I lost everything. I lost family, I lost my children, I lost a marriage, I lost my home, I lost my possessions, I lost another marriage, I lost HOPE, and I lost my soul. I DIED to everything I knew. My worldly life ceased to exist and I was haunted by the mistakes of my past. I died to myself and was stripped of everything in the flesh. I will never forget the church service where I positioned myself on the altar and allowed God to strip me naked. As I lie there, my face on the floor, my hands lifted in worship, my groanings drowning out the music, I became naked before my God and completely unashamed. It was part of the painful process of letting go. When that happened, I then was able to gain my life in Christ. For me, it took losing everything, including almost losing my life, to gain a life I never really knew existed. A BEAUTIFUL life. A life full of love and compassion. I life filled with hope, excitement, and JOY!! I was set up for the set up. Every single painful afflication and loss was for HIS glory, honor and praise. It’s an incredible feeling to sit down with no more spiritual flesh to speak of.
Mark 8:34-38 – Then he called the crowd to him along with his disciples and said: “Whoever wants to be my disciple must deny themselves and take up their cross and follow me. 35 For whoever wants to save their life will lose it, but whoever loses their life for me and for the gospel will save it. 36 What good is it for someone to gain the whole world, yet forfeit their soul? 37 Or what can anyone give in exchange for their soul? 38 If anyone is ashamed of me and my words in this adulterous and sinful generation, the Son of Man will be ashamed of them when he comes in his Father’s glory with the holy angels.
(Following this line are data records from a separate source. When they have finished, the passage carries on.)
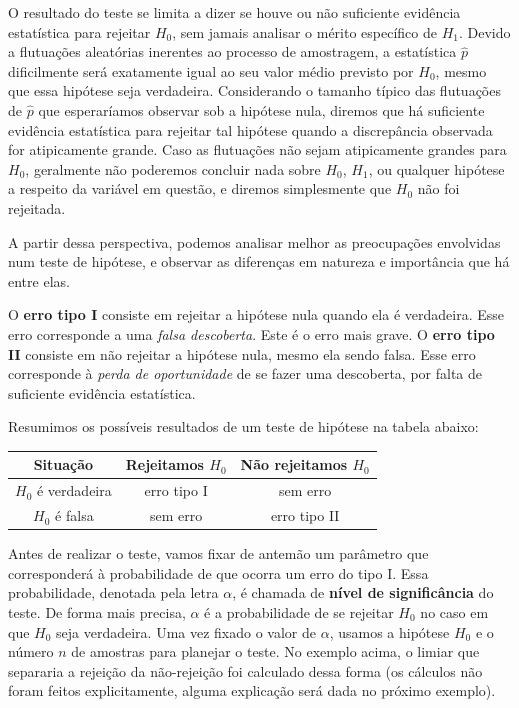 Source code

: \documentclass[12pt,a4paper]{article}
\theoremstyle{plain}
\theoremstyle{definition}
\theoremstyle{remark}
\begin{document}
O resultado do teste se limita a dizer se houve ou não suficiente evidência estatística para rejeitar $H_0$, sem jamais analisar o mérito específico de $H_1$.
Devido a flutuações aleatórias inerentes ao processo de amostragem, a estatística $\hat{p}$ dificilmente será exatamente igual ao seu valor médio previsto por $H_0$, mesmo que essa hipótese seja verdadeira.
Considerando o tamanho típico das flutuações de $\hat{p}$ que esperaríamos observar sob a hipótese nula, diremos que há suficiente evidência estatística para rejeitar tal hipótese quando a discrepância observada for atipicamente grande.
Caso as flutuações não sejam atipicamente grandes para $H_0$, geralmente não poderemos concluir nada sobre $H_0$, $H_1$, ou qualquer hipótese a respeito da variável em questão, e diremos simplesmente que $H_0$ não foi rejeitada.

A partir dessa perspectiva, podemos analisar melhor as preocupações envolvidas num teste de hipótese, e observar as diferenças em natureza e importância que há entre elas.

O \textbf{erro tipo I} consiste em rejeitar a hipótese nula quando ela é verdadeira. Esse erro corresponde a uma \emph{falsa descoberta}. Este é o erro mais grave.
O \textbf{erro tipo II} consiste em não rejeitar a hipótese nula, mesmo ela sendo falsa. Esse erro corresponde à \emph{perda de oportunidade} de se fazer uma descoberta, por falta de suficiente evidência estatística.

Resumimos os possíveis resultados de um teste de hipótese na tabela abaixo:
\begin{table}[H]
\centering
\begin{tabular}{||c|c|c||}
\hline
\hline
Situação & Rejeitamos $H_0$ & Não rejeitamos $H_0$
\\
\hline
$H_0$ é verdadeira & erro tipo I & sem erro
\\
\hline
$H_0$ é falsa & sem erro & erro tipo II
\\
\hline
\hline
\end{tabular}
\end{table}

Antes de realizar o teste, vamos fixar de antemão um parâmetro que corresponderá à probabilidade de que ocorra um erro do tipo I.
Essa probabilidade, denotada pela letra $\alpha$, é chamada de \textbf{nível de significância} do teste.
De forma mais precisa, $\alpha$ é a probabilidade de se rejeitar $H_0$ no caso em que $H_0$ seja verdadeira.
Uma vez fixado o valor de $\alpha$, usamos a hipótese $H_0$ e o número $n$ de amostras para planejar o teste. No exemplo acima, o limiar que separaria a rejeição da não-rejeição foi calculado dessa forma (os cálculos não foram feitos explicitamente, alguma explicação será dada no próximo exemplo).
\end{document}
My life was USELESS, and still is, without Jesus. I choose to follow him instead of diving back into self-satisfaction. He wants me to have the desires of my heart and He will give them to me IF they line up with His will for my life. I had to let go of every single thing that I was holding onto, my whole world, to take up my heavy cross and follow Him. I had to nothing to exchange for my own soul. I was lost to the world and I let everything else take precedence over my life with Christ. And I lost it all, only to regain Him!! I am powerless to do anything of lasting value without God. I want to GO where He sends me! I want to daily die to myself and my own selfish desires and just GO!!! So much has been lost, but so much more has been gained just by doing this simple thing everyday. By asking Jesus to remove all of me and replace it with all of Him!